So, back to the New Music seminar. As it’s harder for artists to break, and no labels are going to come to an artist just because they like the demo, that’s hard for artists to take. Artists don’t want to hear that. They’re spending all their time, because they’re musicians making a cool record. And that’s what they should do, but that’s only the very beginning of it. One of the things we identified in that three times as many people buy singles as a whole album, it probably doesn’t make any sense to make a whole album, or it’s a waste of time and money in the studio making an album when they’re just getting started, because every artist breaks with one song. And they might as well focus on finding that one song before they waste the money on the album.

Musician Coaching:

Do you suggest EP’s then as a plausible alternative?

TS:

EP’s or even singles. As you build fans, if you’re touring – and every artist should be regardless of genre right now to build their fan base and also sell merch and actually make money – they should be touring all the time. You create music to satisfy your live audience. Once you have fans that are coming to your site, then you need to keep flowing new music to them on a regular basis to keep them engaged, and hopefully good music. You’re going to say,  “I’m no longer an album every 18 months or two years. I’m a song every two months or a song every month. I’m a monthly publication or a bi-monthly publication.” You look at yourself as more of a periodical than as an album-making business. I think the album days are coming to an end. Unless you’re already established and you already have hundreds of thousands of fans, in which case the touring and album making might make sense. I just talked to one of the writers and producers for Black Eyed Peas, and they’re going out on tour right after the Grammys. They’re bringing out two tour buses that are studios, so they’ll be recording while they’re touring. I think that’s the new world, is that artists will do their shows and then they’ll go into their mobile recording studio and write and record. Now that recording equipment is so mobile, it’s easier and cheaper to do that, and the top artists are going to do that, and even the smaller artists are going to have to be writing on the road constantly. And whenever they’re in a place where there’s a studio, they may want to drop a track or they can record live tracks to perform and practice and rehearse and do live tracks and record those live tracks and make them available. The flow of music from artist to fan is going to be more important. It didn’t used to be important because there wasn’t the kind of 24-7 contact between artists and fans. So as you build your fans, they’re not going to be happy with one album every two years anymore. That’s not going to work. After three months, they’re off finding another artist that’s going to take your place. If you want to keep their interest, you have to keep at the top of their consciousness, and that requires new creative on a constant basis.
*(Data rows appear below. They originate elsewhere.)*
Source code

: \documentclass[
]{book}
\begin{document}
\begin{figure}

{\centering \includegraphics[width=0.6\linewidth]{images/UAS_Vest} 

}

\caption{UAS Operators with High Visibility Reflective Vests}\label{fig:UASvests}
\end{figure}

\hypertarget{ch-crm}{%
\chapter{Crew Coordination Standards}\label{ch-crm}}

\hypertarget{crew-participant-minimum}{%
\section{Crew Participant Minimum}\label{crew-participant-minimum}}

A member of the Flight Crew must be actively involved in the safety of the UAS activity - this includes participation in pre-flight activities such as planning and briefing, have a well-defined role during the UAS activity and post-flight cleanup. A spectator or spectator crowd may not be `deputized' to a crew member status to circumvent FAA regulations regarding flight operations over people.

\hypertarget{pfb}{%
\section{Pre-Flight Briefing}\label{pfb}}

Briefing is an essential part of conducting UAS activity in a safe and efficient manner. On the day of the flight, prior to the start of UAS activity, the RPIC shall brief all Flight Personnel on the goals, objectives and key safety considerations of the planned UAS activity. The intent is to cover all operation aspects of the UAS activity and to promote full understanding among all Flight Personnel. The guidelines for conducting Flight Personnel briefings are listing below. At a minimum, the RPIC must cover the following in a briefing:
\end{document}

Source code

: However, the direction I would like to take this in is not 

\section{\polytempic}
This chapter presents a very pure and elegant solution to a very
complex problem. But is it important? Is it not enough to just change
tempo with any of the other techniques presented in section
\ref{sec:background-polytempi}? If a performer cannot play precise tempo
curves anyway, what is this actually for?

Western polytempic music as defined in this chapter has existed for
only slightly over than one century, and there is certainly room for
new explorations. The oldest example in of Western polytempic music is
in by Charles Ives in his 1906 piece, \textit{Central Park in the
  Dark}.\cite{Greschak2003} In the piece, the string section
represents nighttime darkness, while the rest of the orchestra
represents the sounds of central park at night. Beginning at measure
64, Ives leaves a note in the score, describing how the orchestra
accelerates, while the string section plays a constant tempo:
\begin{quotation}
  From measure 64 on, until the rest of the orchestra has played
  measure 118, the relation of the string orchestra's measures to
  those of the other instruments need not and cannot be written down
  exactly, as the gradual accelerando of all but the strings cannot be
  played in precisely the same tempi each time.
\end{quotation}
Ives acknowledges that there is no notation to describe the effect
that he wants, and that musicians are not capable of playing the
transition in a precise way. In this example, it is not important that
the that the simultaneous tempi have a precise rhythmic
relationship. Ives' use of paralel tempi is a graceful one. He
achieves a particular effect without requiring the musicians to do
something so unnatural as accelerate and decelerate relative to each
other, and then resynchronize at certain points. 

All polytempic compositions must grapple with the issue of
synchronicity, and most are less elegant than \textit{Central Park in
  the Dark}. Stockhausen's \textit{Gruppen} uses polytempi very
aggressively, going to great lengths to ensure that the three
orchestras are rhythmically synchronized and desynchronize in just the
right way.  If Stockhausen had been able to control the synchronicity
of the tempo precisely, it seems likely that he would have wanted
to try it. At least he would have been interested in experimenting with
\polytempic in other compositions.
So at the seminar we talked about all of this. We talked about the new model, which is no longer based on records, it’s based on fans and the relationship between artists and fans, and how you monetize that relationship. We talked about the fan relationship pyramid. We have to look at our fans based on their levels of passion and their levels of spending. What kind of content we see delivered to our fans – whether it’s for money or for free – depends on their level of passion and their level of spending. So somebody that doesn’t want to spend any money – a tire kicker – probably shouldn’t get something first. They probably shouldn’t get exclusives. The exclusives should go to the most avid fans. That’s the new world. And there’s a science – we call it “fan migration science,” and we teach fan migration science at the seminar. How do you migrate a passive fan into an active fan? How do you capture fans? The new music business is about getting fans. That was always the business, but we – artists and labels – were always confused. We thought it was about selling records. Record sales were how we used to make money. It may not be how we make money now. But really how we made money from it is that fans bought our records. Passive fans bought the single, active fans bought the album, super active fans bought the album and went to all the shows, and bought the t-shirt. So we have to look at our audience in that way from now on.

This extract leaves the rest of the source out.